Tezkire yazarı Necmeddin’in (977-1061 / 1570-1651) kardeşi Ebu’l Tayyib el- Gazzi, Hz. Süleyman’ın kahveyi tüketen ilk kişi olarak gösterildiği bir söylentiyi aktarır. Buna göre, Hz. Süleyman yolculukları sırasında bir kasabaya uğrar ve sakinlerinin bilinmeyen bir hastalığa yakalandığını görür. Cebrail’in söylemi ile “Yemen’den gelen” kahve kavrulup bir içecek haline getirilir. Bu içeceği tüketen hastalar iyileşir. Aktarılan bu rivayetin ardında ise kahvenin unutulduğu ve XVI. yüzyılda görülmeye başladığı aktarılmaktadır. (Hattox, 1998; 10).

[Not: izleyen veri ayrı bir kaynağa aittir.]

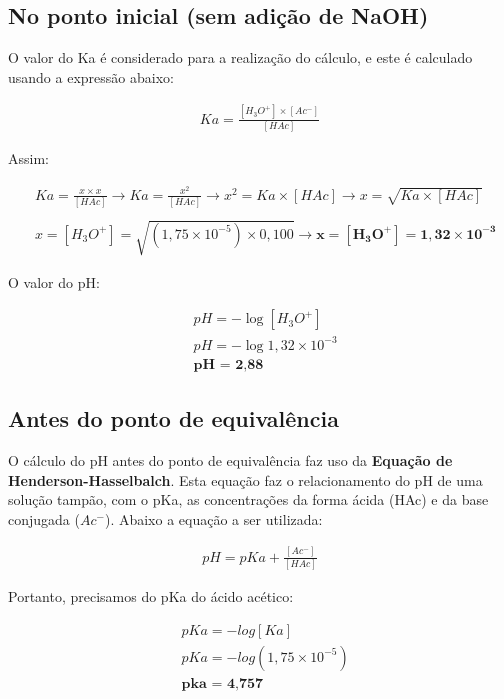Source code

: \documentclass[a4paper, 12pt]{report}
\begin{document}
\subsection{No ponto inicial (sem adição de NaOH)}
O valor do Ka é considerado para a realização do cálculo, e este é calculado usando a expressão abaixo:
\begin{fleqn}
\begin{align*}
	Ka = \frac{[H_{3}O^{+}] \times [Ac^{-}]}{[HAc]}
\end{align*}
\end{fleqn}
Assim:
\begin{fleqn}
\begin{align*}
	& Ka = \frac{x \times x}{[HAc]} \longrightarrow	Ka = \frac{x^{2}}{[HAc]} \rightarrow x^{2} = Ka \times [HAc] \longrightarrow	 x = \sqrt{Ka \times [HAc]} \\ \\
	& x = [H_{3}O^{+}] = \sqrt{(1,75 \times 10^{-5}) \times 0,100} \longrightarrow	\mathbf{x = [H_{3}O^{+}] = 1,32 \times 10^{-3}}
\end{align*}
\end{fleqn}
O valor do pH:
\begin{fleqn}
\begin{align*}
	& pH = - \log [H_{3}O^{+}] \\
	& pH = - \log {1,32 \times 10^{-3}} \\
	& \textbf{pH = 2,88}
\end{align*}
\end{fleqn}

\subsection{Antes do ponto de equivalência}
O cálculo do pH antes do ponto de equivalência faz uso da \textbf{Equação de Henderson-Hasselbalch}. Esta equação faz o relacionamento do pH de uma solução tampão, com o pKa, as concentrações da forma ácida (HAc) e da base conjugada ($Ac^{-}$). Abaixo a equação a ser utilizada:
\begin{fleqn}
\begin{align*}
	pH = pKa + \frac{[Ac^{-}]}{[HAc]}
\end{align*}
\end{fleqn}
Portanto, precisamos do pKa do ácido acético:
\begin{fleqn}
\begin{align*}
	& pKa = -log [Ka] \\
	& pKa = -log (1,75 \times 10^{-5}) \\
	& \textbf{pka = 4,757}
\end{align*}
\end{fleqn}
\end{document}
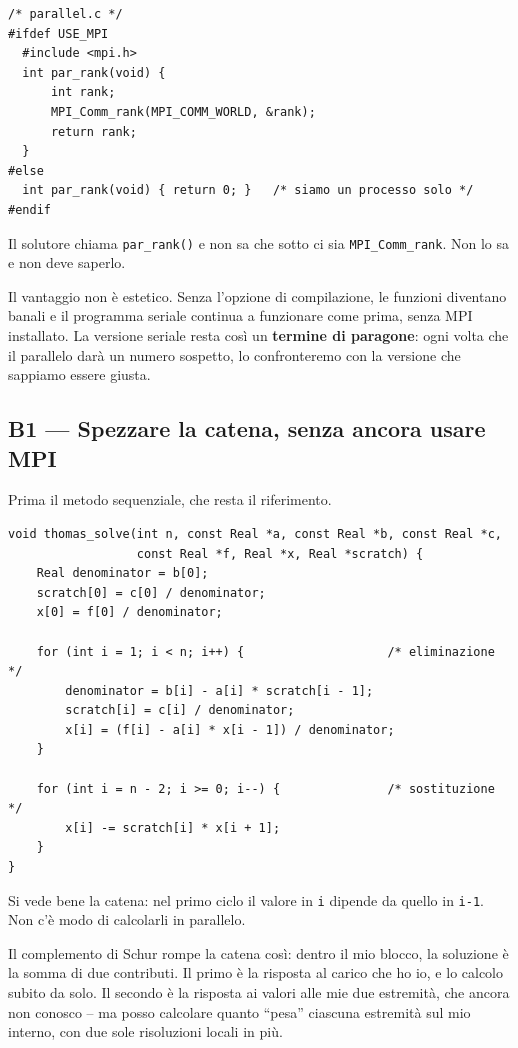 \documentclass[11pt,a4paper]{article}
\newcommand{\cd}[1]{\texttt{\small #1}}
\begin{document}
\begin{lstlisting}
/* parallel.c */
#ifdef USE_MPI
  #include <mpi.h>
  int par_rank(void) {
      int rank;
      MPI_Comm_rank(MPI_COMM_WORLD, &rank);
      return rank;
  }
#else
  int par_rank(void) { return 0; }   /* siamo un processo solo */
#endif
\end{lstlisting}

Il solutore chiama \cd{par\_rank()} e non sa che sotto ci sia
\cd{MPI\_Comm\_rank}. Non lo sa e non deve saperlo.

Il vantaggio non è estetico. Senza l'opzione di compilazione, le funzioni
diventano banali e il programma seriale continua a funzionare come prima, senza
MPI installato. La versione seriale resta così un \textbf{termine di paragone}:
ogni volta che il parallelo darà un numero sospetto, lo confronteremo con la
versione che sappiamo essere giusta.

\subsection*{B1 --- Spezzare la catena, senza ancora usare MPI}

Prima il metodo sequenziale, che resta il riferimento.

\begin{lstlisting}
void thomas_solve(int n, const Real *a, const Real *b, const Real *c,
                  const Real *f, Real *x, Real *scratch) {
    Real denominator = b[0];
    scratch[0] = c[0] / denominator;
    x[0] = f[0] / denominator;

    for (int i = 1; i < n; i++) {                    /* eliminazione */
        denominator = b[i] - a[i] * scratch[i - 1];
        scratch[i] = c[i] / denominator;
        x[i] = (f[i] - a[i] * x[i - 1]) / denominator;
    }

    for (int i = n - 2; i >= 0; i--) {               /* sostituzione */
        x[i] -= scratch[i] * x[i + 1];
    }
}
\end{lstlisting}

Si vede bene la catena: nel primo ciclo il valore in \cd{i} dipende da quello in
\cd{i-1}. Non c'è modo di calcolarli in parallelo.

\medskip
Il complemento di Schur rompe la catena così: dentro il mio blocco, la soluzione
è la somma di due contributi. Il primo è la risposta al carico che ho io, e lo
calcolo subito da solo. Il secondo è la risposta ai valori alle mie due
estremità, che ancora non conosco -- ma posso calcolare quanto ``pesa'' ciascuna
estremità sul mio interno, con due sole risoluzioni locali in più.
\end{document}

Bununla birlikte tarihçilerin çoğu kahvenin keşfini daha yakın bir dönemle sınırlandırmıştır. Kahvenin ya da en azından kahve bitkisinin kullanımının kökeni genellikle Etiyopya’ya (Habeşistan’a) kadar dayandırılmaktadır. Yaygın olarak kabul edilen bilgiye göre ise İslam dünyasında kahve içme alışkanlığına öncülük edenlerin kahveyi gördükleri ilk yer Etiyopya’dır. XVII. yüzyılda Avrupalı yazarlar kahve kültürü ile ilgili konuyu özellikle Etiyopya’da kahvenin nasıl bulunduğu ve nasıl tüketildiğine dair çeşitli rivayetlerle süslemişlerdir. Örneğin bir hikâyede kahvenin keşfedilmesini, kahve bitkilerinin bulunduğu bir yerde otlayan koyunlarının beklenmedik bir şekilde hareketlilik kazandığını fark eden bir çobanla ilişkilendirilmektedir (Hattox, 1998; 11).

Salah Birsel’in de kahvenin bulunması ile ilgili olarak aktardığı kısa bir alıntı vardır.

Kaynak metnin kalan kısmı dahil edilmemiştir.